### Problem details
Across the entries below, how many lines contain the string "static"? Give only the count.

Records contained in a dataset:
•••••

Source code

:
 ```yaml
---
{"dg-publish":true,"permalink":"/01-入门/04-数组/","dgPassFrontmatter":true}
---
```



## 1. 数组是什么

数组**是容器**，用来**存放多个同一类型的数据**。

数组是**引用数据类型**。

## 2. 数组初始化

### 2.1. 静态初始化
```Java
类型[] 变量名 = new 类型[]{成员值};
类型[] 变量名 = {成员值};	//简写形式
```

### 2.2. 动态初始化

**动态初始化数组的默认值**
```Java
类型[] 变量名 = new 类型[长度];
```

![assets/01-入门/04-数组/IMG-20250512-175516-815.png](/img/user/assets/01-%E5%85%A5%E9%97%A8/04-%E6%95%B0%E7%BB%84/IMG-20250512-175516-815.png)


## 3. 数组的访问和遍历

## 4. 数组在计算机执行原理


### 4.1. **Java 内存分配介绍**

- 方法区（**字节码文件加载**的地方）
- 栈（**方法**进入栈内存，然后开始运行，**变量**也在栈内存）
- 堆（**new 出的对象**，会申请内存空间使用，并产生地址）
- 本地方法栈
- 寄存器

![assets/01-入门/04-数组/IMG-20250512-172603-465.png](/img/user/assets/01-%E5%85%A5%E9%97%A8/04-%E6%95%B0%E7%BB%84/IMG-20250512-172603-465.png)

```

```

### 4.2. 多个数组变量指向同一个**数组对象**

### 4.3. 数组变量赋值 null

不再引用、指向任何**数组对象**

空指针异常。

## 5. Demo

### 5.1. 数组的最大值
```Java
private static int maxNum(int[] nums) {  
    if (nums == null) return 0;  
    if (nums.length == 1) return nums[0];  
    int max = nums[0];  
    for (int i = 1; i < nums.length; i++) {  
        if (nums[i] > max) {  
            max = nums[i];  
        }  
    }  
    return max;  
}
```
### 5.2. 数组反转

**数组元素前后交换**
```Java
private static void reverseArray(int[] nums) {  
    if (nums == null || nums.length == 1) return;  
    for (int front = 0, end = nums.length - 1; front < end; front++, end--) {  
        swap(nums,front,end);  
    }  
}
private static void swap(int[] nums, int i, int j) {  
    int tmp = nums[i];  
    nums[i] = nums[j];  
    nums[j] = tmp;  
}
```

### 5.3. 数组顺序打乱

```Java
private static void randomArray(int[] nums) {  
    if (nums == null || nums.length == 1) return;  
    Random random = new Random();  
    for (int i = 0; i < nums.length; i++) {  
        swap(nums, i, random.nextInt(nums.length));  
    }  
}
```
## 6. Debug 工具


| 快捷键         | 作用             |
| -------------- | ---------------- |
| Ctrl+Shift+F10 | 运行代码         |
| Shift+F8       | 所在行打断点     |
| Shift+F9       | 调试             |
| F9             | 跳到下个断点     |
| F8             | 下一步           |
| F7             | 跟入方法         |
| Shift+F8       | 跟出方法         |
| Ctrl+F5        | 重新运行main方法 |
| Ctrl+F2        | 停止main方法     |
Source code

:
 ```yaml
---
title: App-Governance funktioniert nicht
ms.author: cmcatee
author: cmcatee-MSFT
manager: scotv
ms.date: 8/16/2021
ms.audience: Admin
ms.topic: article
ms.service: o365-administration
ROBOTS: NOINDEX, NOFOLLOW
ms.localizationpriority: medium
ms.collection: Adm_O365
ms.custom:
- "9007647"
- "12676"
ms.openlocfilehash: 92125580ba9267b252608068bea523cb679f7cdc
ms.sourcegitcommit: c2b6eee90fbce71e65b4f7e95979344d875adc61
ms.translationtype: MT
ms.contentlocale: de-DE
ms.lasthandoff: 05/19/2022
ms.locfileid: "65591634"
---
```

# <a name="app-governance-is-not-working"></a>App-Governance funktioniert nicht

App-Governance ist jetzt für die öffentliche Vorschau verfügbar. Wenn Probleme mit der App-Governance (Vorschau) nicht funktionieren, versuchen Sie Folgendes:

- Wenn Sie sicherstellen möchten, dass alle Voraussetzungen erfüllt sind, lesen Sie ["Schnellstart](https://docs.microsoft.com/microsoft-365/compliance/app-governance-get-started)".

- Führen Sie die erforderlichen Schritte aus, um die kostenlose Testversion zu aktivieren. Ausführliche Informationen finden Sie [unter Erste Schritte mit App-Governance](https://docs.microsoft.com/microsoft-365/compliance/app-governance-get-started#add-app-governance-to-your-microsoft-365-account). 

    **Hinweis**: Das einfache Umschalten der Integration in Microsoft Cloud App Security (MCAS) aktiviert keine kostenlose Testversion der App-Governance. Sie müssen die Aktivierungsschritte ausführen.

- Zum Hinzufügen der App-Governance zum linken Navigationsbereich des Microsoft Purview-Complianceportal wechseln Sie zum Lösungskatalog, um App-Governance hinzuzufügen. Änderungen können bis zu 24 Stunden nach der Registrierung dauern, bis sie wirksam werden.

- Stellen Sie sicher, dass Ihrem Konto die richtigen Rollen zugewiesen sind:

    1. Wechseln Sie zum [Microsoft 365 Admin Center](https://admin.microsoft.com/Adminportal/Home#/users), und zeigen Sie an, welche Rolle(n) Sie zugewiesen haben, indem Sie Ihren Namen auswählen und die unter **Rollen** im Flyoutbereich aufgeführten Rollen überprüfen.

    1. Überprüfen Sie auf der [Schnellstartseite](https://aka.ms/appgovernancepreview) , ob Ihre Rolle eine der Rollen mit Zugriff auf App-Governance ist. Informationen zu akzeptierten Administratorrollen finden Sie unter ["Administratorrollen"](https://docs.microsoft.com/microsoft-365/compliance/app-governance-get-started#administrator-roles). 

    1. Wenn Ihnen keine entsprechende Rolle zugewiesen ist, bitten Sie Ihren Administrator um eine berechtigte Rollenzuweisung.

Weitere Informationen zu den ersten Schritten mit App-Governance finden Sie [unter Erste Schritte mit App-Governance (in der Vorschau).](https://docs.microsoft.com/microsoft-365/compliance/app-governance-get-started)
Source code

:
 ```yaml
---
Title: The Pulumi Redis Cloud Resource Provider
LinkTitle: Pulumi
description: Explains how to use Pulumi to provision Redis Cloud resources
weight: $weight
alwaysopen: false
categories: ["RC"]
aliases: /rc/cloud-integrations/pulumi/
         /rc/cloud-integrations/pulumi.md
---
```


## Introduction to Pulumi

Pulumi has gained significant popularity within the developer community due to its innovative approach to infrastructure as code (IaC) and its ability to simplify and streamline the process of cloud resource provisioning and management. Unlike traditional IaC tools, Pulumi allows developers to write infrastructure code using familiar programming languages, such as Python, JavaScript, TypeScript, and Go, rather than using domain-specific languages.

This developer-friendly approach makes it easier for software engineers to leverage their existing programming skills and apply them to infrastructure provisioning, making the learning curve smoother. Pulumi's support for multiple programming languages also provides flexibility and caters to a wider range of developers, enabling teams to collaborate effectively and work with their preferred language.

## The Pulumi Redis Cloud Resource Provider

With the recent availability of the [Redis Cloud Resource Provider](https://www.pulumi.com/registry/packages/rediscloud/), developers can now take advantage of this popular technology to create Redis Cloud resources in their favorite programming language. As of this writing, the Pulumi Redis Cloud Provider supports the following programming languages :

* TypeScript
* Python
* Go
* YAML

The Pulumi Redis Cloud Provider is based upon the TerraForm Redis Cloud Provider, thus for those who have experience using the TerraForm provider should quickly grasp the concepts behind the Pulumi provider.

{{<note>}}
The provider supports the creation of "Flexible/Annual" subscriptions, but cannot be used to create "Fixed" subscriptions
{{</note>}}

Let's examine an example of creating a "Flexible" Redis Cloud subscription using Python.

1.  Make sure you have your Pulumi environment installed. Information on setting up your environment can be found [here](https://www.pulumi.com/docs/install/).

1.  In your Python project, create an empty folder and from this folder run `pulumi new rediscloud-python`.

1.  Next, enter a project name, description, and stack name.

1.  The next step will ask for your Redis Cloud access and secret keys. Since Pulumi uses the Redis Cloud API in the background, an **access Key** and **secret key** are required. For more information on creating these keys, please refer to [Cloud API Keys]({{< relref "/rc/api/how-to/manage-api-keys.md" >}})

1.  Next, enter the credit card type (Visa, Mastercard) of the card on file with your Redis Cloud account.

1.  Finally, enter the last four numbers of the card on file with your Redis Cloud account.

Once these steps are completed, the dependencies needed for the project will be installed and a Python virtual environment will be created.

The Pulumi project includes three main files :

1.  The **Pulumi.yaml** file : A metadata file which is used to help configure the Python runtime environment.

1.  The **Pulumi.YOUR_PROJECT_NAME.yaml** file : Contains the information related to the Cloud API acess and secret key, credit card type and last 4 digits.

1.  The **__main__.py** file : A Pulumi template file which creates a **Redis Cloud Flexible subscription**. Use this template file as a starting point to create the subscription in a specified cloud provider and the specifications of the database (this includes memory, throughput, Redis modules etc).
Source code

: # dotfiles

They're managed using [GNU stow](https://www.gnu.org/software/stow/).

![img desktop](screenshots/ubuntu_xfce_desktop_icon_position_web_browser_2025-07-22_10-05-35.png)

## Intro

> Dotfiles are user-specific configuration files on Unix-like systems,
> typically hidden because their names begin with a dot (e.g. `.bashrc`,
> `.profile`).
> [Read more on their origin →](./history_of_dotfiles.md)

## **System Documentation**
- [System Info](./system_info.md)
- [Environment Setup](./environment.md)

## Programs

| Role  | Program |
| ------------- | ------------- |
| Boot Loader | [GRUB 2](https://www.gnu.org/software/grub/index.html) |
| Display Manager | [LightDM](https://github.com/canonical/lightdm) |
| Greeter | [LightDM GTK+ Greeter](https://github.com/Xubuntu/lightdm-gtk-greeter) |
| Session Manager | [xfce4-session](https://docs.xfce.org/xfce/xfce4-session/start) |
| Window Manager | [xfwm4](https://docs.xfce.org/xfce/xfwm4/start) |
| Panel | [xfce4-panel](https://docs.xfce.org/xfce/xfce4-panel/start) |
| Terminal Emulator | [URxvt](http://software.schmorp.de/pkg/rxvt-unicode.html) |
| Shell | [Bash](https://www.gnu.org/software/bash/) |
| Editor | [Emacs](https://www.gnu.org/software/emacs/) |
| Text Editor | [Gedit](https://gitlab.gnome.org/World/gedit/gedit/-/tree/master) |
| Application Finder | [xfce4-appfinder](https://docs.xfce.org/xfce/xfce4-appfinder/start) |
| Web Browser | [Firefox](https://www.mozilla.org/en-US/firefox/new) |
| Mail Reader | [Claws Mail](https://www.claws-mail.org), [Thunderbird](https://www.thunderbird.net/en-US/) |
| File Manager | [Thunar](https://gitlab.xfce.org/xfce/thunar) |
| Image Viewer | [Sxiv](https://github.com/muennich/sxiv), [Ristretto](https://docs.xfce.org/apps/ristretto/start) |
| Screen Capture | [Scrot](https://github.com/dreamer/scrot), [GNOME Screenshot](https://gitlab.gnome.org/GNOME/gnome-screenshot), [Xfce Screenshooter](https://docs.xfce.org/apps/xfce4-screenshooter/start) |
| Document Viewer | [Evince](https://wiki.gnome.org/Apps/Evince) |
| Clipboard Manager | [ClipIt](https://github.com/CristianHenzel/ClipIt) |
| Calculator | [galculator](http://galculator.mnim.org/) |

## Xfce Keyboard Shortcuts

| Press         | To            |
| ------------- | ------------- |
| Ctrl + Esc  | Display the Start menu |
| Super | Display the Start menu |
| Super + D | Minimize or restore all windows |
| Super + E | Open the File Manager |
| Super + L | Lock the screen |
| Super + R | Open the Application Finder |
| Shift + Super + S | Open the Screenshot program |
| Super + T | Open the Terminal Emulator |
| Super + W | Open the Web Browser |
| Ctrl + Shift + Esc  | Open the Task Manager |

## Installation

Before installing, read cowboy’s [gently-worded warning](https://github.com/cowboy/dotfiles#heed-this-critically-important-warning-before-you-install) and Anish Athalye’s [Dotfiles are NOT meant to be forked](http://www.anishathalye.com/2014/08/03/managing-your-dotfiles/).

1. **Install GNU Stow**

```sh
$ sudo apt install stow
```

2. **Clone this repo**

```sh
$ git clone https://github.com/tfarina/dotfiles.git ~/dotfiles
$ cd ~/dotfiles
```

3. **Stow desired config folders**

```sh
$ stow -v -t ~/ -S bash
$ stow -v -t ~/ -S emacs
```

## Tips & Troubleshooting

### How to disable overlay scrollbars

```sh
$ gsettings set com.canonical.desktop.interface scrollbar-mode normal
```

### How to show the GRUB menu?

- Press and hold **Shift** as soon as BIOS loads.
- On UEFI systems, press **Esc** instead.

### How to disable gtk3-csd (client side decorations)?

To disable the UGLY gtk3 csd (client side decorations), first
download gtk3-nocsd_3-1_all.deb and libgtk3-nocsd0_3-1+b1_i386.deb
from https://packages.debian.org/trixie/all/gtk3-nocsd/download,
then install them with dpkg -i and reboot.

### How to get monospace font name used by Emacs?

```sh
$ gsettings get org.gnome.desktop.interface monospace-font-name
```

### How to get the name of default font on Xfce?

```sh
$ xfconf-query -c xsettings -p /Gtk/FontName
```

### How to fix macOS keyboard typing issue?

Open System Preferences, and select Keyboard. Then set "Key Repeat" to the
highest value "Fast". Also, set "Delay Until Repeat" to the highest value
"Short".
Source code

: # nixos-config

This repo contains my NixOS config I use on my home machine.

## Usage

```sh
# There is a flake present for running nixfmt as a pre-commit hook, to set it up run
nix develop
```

•••••

### Written answer
4